**Task prompt:**
Among the entries below, how many lines include "corporativo"? Answer with the number only.

**Listed entries:**
--

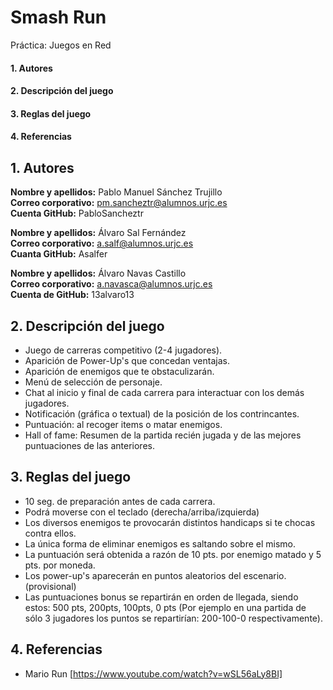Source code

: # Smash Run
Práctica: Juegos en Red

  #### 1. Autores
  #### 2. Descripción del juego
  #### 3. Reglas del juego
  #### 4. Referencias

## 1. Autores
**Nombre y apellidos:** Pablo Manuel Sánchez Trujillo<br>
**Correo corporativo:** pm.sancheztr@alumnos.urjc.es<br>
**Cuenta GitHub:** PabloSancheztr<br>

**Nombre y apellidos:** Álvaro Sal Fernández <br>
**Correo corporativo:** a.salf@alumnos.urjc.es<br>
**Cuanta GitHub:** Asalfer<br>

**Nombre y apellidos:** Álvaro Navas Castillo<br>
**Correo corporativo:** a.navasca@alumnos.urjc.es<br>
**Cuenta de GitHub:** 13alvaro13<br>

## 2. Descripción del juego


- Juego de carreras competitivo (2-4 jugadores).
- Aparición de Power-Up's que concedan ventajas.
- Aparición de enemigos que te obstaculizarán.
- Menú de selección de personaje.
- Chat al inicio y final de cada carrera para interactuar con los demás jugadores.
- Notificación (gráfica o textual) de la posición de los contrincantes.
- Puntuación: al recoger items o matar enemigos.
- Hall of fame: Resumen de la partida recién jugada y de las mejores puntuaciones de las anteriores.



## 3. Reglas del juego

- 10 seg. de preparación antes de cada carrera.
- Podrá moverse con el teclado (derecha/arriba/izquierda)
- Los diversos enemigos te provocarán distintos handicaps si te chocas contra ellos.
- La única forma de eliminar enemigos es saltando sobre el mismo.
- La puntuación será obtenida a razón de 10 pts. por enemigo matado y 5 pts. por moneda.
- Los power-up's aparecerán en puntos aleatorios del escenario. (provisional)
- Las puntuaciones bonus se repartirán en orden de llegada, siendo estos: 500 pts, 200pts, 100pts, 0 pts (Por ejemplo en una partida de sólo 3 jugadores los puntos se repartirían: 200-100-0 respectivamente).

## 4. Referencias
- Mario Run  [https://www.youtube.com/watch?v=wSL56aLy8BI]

--

**Reply:**
3